**Directions**:
From the entries below, copy every line that holds the word "gross".

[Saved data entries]

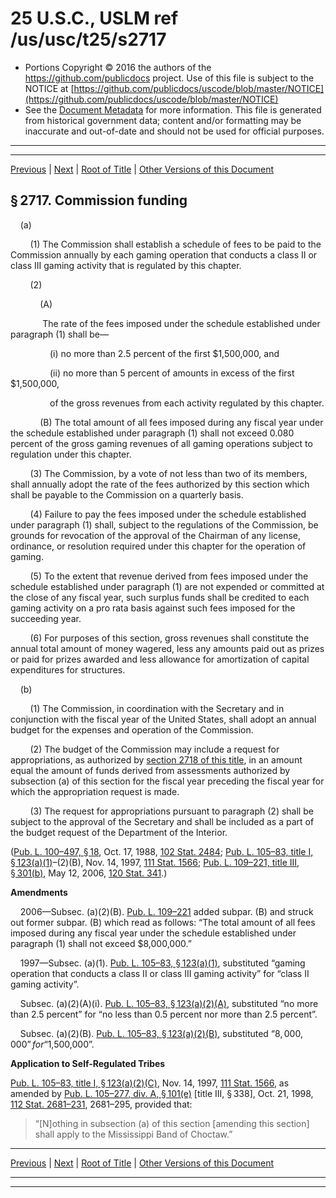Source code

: ---
---

# 25 U.S.C., USLM ref /us/usc/t25/s2717

* Portions Copyright © 2016 the authors of the https://github.com/publicdocs project.
  Use of this file is subject to the NOTICE at [https://github.com/publicdocs/uscode/blob/master/NOTICE](https://github.com/publicdocs/uscode/blob/master/NOTICE)
* See the [Document Metadata](././../../../..//README.md) for more information.
  This file is generated from historical government data; content and/or formatting may be inaccurate and out-of-date and should not be used for official purposes.

----------
----------

[Previous](./../../../..//us/usc/t25/ch29/m__us_usc_t25_s2716.md) | [Next](./../../../..//us/usc/t25/ch29/m__us_usc_t25_s2717a.md) | [Root of Title](./../../../../) | [Other Versions of this Document](https://publicdocs.github.io/go/links?ns=uslm&ref=%2Fus%2Fusc%2Ft25%2Fs2717)

## § 2717. Commission funding

    (a)

        (1) The Commission shall establish a schedule of fees to be paid to the Commission annually by each gaming operation that conducts a class II or class III gaming activity that is regulated by this chapter.

        (2)

            (A)

             The rate of the fees imposed under the schedule established under paragraph (1) shall be—

                (i) no more than 2.5 percent of the first $1,500,000, and

                (ii) no more than 5 percent of amounts in excess of the first $1,500,000,

                of the gross revenues from each activity regulated by this chapter.

            (B) The total amount of all fees imposed during any fiscal year under the schedule established under paragraph (1) shall not exceed 0.080 percent of the gross gaming revenues of all gaming operations subject to regulation under this chapter.

        (3) The Commission, by a vote of not less than two of its members, shall annually adopt the rate of the fees authorized by this section which shall be payable to the Commission on a quarterly basis.

        (4) Failure to pay the fees imposed under the schedule established under paragraph (1) shall, subject to the regulations of the Commission, be grounds for revocation of the approval of the Chairman of any license, ordinance, or resolution required under this chapter for the operation of gaming.

        (5) To the extent that revenue derived from fees imposed under the schedule established under paragraph (1) are not expended or committed at the close of any fiscal year, such surplus funds shall be credited to each gaming activity on a pro rata basis against such fees imposed for the succeeding year.

        (6) For purposes of this section, gross revenues shall constitute the annual total amount of money wagered, less any amounts paid out as prizes or paid for prizes awarded and less allowance for amortization of capital expenditures for structures.

    (b)

        (1) The Commission, in coordination with the Secretary and in conjunction with the fiscal year of the United States, shall adopt an annual budget for the expenses and operation of the Commission.

        (2) The budget of the Commission may include a request for appropriations, as authorized by [section 2718 of this title][/us/usc/t25/s2718], in an amount equal the amount of funds derived from assessments authorized by subsection (a) of this section for the fiscal year preceding the fiscal year for which the appropriation request is made.

        (3) The request for appropriations pursuant to paragraph (2) shall be subject to the approval of the Secretary and shall be included as a part of the budget request of the Department of the Interior.

([Pub. L. 100–497, § 18][/us/pl/100/497/s18], Oct. 17, 1988, [102 Stat. 2484][/us/stat/102/2484]; [Pub. L. 105–83, title I, § 123(a)(1)][/us/pl/105/83/s123/a/1]–(2)(B), Nov. 14, 1997, [111 Stat. 1566][/us/stat/111/1566]; [Pub. L. 109–221, title III, § 301(b)][/us/pl/109/221/s301/b], May 12, 2006, [120 Stat. 341][/us/stat/120/341].)

 __Amendments__ 

    2006—Subsec. (a)(2)(B). [Pub. L. 109–221][/us/pl/109/221] added subpar. (B) and struck out former subpar. (B) which read as follows: “The total amount of all fees imposed during any fiscal year under the schedule established under paragraph (1) shall not exceed $8,000,000.”

    1997—Subsec. (a)(1). [Pub. L. 105–83, § 123(a)(1)][/us/pl/105/83/s123/a/1], substituted “gaming operation that conducts a class II or class III gaming activity” for “class II gaming activity”.

    Subsec. (a)(2)(A)(i). [Pub. L. 105–83, § 123(a)(2)(A)][/us/pl/105/83/s123/a/2/A], substituted “no more than 2.5 percent” for “no less than 0.5 percent nor more than 2.5 percent”.

    Subsec. (a)(2)(B). [Pub. L. 105–83, § 123(a)(2)(B)][/us/pl/105/83/s123/a/2/B], substituted “$8,000,000” for “$1,500,000”.

 __Application to Self-Regulated Tribes__ 

[Pub. L. 105–83, title I, § 123(a)(2)(C)][/us/pl/105/83/s123/a/2/C], Nov. 14, 1997, [111 Stat. 1566][/us/stat/111/1566], as amended by [Pub. L. 105–277, div. A, § 101(e)][/us/pl/105/277/s101/e] \[title III, § 338\], Oct. 21, 1998, [112 Stat. 2681–231][/us/stat/112/2681-231], 2681–295, provided that: 

> “\[N\]othing in subsection (a) of this section \[amending this section\] shall apply to the Mississippi Band of Choctaw.”

----------

[Previous](./../../../..//us/usc/t25/ch29/m__us_usc_t25_s2716.md) | [Next](./../../../..//us/usc/t25/ch29/m__us_usc_t25_s2717a.md) | [Root of Title](./../../../../) | [Other Versions of this Document](https://publicdocs.github.io/go/links?ns=uslm&ref=%2Fus%2Fusc%2Ft25%2Fs2717)

----------
----------

[/us/usc/t25/s2718]: https://publicdocs.github.io/go/links?ns=uslm&ref=%2Fus%2Fusc%2Ft25%2Fs2718
[/us/pl/100/497/s18]: https://publicdocs.github.io/go/links?ns=uslm&ref=%2Fus%2Fpl%2F100%2F497%2Fs18
[/us/stat/102/2484]: https://publicdocs.github.io/go/links?ns=uslm&ref=%2Fus%2Fstat%2F102%2F2484
[/us/pl/105/83/s123/a/1]: https://publicdocs.github.io/go/links?ns=uslm&ref=%2Fus%2Fpl%2F105%2F83%2Fs123%2Fa%2F1
[/us/stat/111/1566]: https://publicdocs.github.io/go/links?ns=uslm&ref=%2Fus%2Fstat%2F111%2F1566
[/us/pl/109/221/s301/b]: https://publicdocs.github.io/go/links?ns=uslm&ref=%2Fus%2Fpl%2F109%2F221%2Fs301%2Fb
[/us/stat/120/341]: https://publicdocs.github.io/go/links?ns=uslm&ref=%2Fus%2Fstat%2F120%2F341
[/us/pl/109/221]: https://publicdocs.github.io/go/links?ns=uslm&ref=%2Fus%2Fpl%2F109%2F221
[/us/pl/105/83/s123/a/1]: https://publicdocs.github.io/go/links?ns=uslm&ref=%2Fus%2Fpl%2F105%2F83%2Fs123%2Fa%2F1
[/us/pl/105/83/s123/a/2/A]: https://publicdocs.github.io/go/links?ns=uslm&ref=%2Fus%2Fpl%2F105%2F83%2Fs123%2Fa%2F2%2FA
[/us/pl/105/83/s123/a/2/B]: https://publicdocs.github.io/go/links?ns=uslm&ref=%2Fus%2Fpl%2F105%2F83%2Fs123%2Fa%2F2%2FB
[/us/pl/105/83/s123/a/2/C]: https://publicdocs.github.io/go/links?ns=uslm&ref=%2Fus%2Fpl%2F105%2F83%2Fs123%2Fa%2F2%2FC
[/us/stat/111/1566]: https://publicdocs.github.io/go/links?ns=uslm&ref=%2Fus%2Fstat%2F111%2F1566
[/us/pl/105/277/s101/e]: https://publicdocs.github.io/go/links?ns=uslm&ref=%2Fus%2Fpl%2F105%2F277%2Fs101%2Fe
[/us/stat/112/2681-231]: https://publicdocs.github.io/go/links?ns=uslm&ref=%2Fus%2Fstat%2F112%2F2681-231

**Solution to this problem**:
                of the gross revenues from each activity regulated by this chapter.
            (B) The total amount of all fees imposed during any fiscal year under the schedule established under paragraph (1) shall not exceed 0.080 percent of the gross gaming revenues of all gaming operations subject to regulation under this chapter.
        (6) For purposes of this section, gross revenues shall constitute the annual total amount of money wagered, less any amounts paid out as prizes or paid for prizes awarded and less allowance for amortization of capital expenditures for structures.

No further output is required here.